▶ **EXERCISE INPUT**

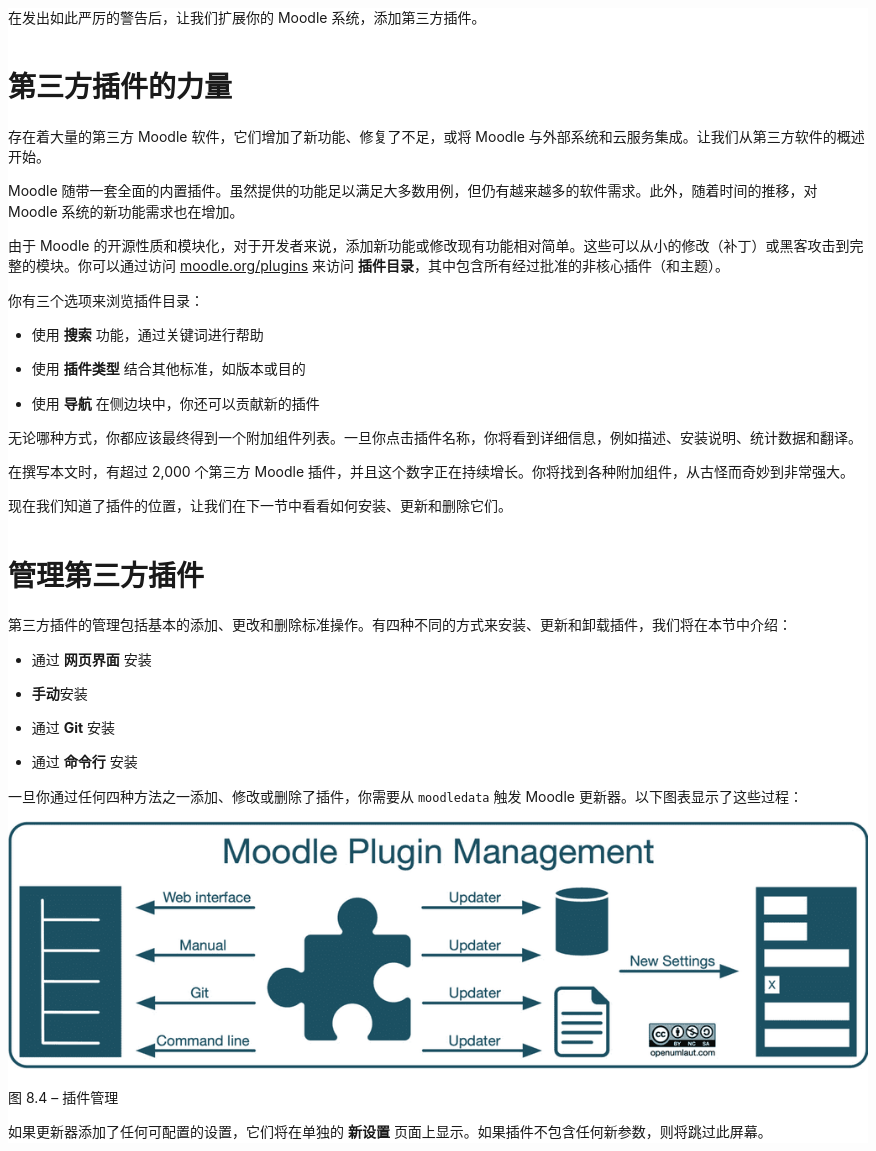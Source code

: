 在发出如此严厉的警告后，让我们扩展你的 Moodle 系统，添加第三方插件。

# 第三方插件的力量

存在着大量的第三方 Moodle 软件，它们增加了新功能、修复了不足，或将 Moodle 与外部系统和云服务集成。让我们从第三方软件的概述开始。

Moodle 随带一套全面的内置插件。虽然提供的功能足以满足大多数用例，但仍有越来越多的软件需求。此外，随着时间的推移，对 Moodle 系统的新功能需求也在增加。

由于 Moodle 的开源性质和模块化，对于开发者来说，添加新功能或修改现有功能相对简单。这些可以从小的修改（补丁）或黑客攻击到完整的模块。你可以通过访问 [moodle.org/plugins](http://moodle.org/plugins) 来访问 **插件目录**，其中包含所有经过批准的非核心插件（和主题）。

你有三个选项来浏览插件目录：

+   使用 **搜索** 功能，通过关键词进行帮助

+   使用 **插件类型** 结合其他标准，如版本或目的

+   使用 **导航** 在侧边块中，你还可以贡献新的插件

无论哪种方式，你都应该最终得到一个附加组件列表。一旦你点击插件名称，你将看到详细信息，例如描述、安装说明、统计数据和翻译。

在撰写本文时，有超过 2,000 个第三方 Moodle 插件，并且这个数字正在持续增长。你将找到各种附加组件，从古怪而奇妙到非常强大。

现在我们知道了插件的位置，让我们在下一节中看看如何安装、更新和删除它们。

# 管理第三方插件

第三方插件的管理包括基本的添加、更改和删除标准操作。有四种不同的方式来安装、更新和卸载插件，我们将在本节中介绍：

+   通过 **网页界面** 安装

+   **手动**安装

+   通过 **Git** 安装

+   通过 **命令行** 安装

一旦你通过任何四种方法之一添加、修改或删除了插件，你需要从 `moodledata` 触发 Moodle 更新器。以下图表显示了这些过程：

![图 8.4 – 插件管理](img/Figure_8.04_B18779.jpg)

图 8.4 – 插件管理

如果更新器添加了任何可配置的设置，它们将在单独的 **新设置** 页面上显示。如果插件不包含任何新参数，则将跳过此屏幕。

▶ **ACTION ITEM**
The data above must be given again in full and unaltered, minus its images.

▶ **TASK OUTPUT**
Source code

: 在发出如此严厉的警告后，让我们扩展你的 Moodle 系统，添加第三方插件。

# 第三方插件的力量

存在着大量的第三方 Moodle 软件，它们增加了新功能、修复了不足，或将 Moodle 与外部系统和云服务集成。让我们从第三方软件的概述开始。

Moodle 随带一套全面的内置插件。虽然提供的功能足以满足大多数用例，但仍有越来越多的软件需求。此外，随着时间的推移，对 Moodle 系统的新功能需求也在增加。

由于 Moodle 的开源性质和模块化，对于开发者来说，添加新功能或修改现有功能相对简单。这些可以从小的修改（补丁）或黑客攻击到完整的模块。你可以通过访问 [moodle.org/plugins](http://moodle.org/plugins) 来访问 **插件目录**，其中包含所有经过批准的非核心插件（和主题）。

你有三个选项来浏览插件目录：

+   使用 **搜索** 功能，通过关键词进行帮助

+   使用 **插件类型** 结合其他标准，如版本或目的

+   使用 **导航** 在侧边块中，你还可以贡献新的插件

无论哪种方式，你都应该最终得到一个附加组件列表。一旦你点击插件名称，你将看到详细信息，例如描述、安装说明、统计数据和翻译。

在撰写本文时，有超过 2,000 个第三方 Moodle 插件，并且这个数字正在持续增长。你将找到各种附加组件，从古怪而奇妙到非常强大。

现在我们知道了插件的位置，让我们在下一节中看看如何安装、更新和删除它们。

# 管理第三方插件

第三方插件的管理包括基本的添加、更改和删除标准操作。有四种不同的方式来安装、更新和卸载插件，我们将在本节中介绍：

+   通过 **网页界面** 安装

+   **手动**安装

+   通过 **Git** 安装

+   通过 **命令行** 安装

一旦你通过任何四种方法之一添加、修改或删除了插件，你需要从 `moodledata` 触发 Moodle 更新器。以下图表显示了这些过程：

![图 8.4 – 插件管理](img/Figure_8.04_B18779.jpg)

图 8.4 – 插件管理

如果更新器添加了任何可配置的设置，它们将在单独的 **新设置** 页面上显示。如果插件不包含任何新参数，则将跳过此屏幕。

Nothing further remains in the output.